** Task instructions **
The records that follow are to be given again exactly, with their pictures omitted.
-------- Provided entries
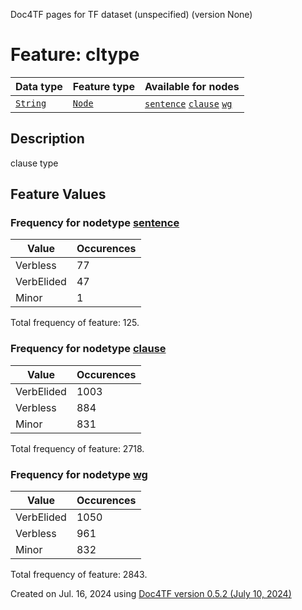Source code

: Doc4TF pages for TF dataset (unspecified) (version None)
# Feature: cltype
Data type|Feature type|Available for nodes
---|---|---
[`String`](featuresbydatatype.md#string)|[`Node`](featuresbytype.md#node)| [`sentence`](featuresbynodetype.md#sentence)  [`clause`](featuresbynodetype.md#clause)  [`wg`](featuresbynodetype.md#wg) 
## Description
clause type
## Feature Values
### Frequency for nodetype [sentence](featuresbynodetype.md#sentence)
Value|Occurences
---|---
Verbless|77
VerbElided|47
Minor|1

Total frequency of feature: 125.
 ### Frequency for nodetype [clause](featuresbynodetype.md#clause)
Value|Occurences
---|---
VerbElided|1003
Verbless|884
Minor|831

Total frequency of feature: 2718.
 ### Frequency for nodetype [wg](featuresbynodetype.md#wg)
Value|Occurences
---|---
VerbElided|1050
Verbless|961
Minor|832

Total frequency of feature: 2843.
  

Created on Jul. 16, 2024 using [Doc4TF version 0.5.2 (July 10, 2024)](https://github.com/tonyjurg/Doc4TF/blob/main/CreateFeatureDoc.ipynb)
----------------
** Solved problem **
Source code

: Doc4TF pages for TF dataset (unspecified) (version None)
# Feature: cltype
Data type|Feature type|Available for nodes
---|---|---
[`String`](featuresbydatatype.md#string)|[`Node`](featuresbytype.md#node)| [`sentence`](featuresbynodetype.md#sentence)  [`clause`](featuresbynodetype.md#clause)  [`wg`](featuresbynodetype.md#wg) 
## Description
clause type
## Feature Values
### Frequency for nodetype [sentence](featuresbynodetype.md#sentence)
Value|Occurences
---|---
Verbless|77
VerbElided|47
Minor|1

Total frequency of feature: 125.
 ### Frequency for nodetype [clause](featuresbynodetype.md#clause)
Value|Occurences
---|---
VerbElided|1003
Verbless|884
Minor|831

Total frequency of feature: 2718.
 ### Frequency for nodetype [wg](featuresbynodetype.md#wg)
Value|Occurences
---|---
VerbElided|1050
Verbless|961
Minor|832

Total frequency of feature: 2843.
  

Created on Jul. 16, 2024 using [Doc4TF version 0.5.2 (July 10, 2024)](https://github.com/tonyjurg/Doc4TF/blob/main/CreateFeatureDoc.ipynb)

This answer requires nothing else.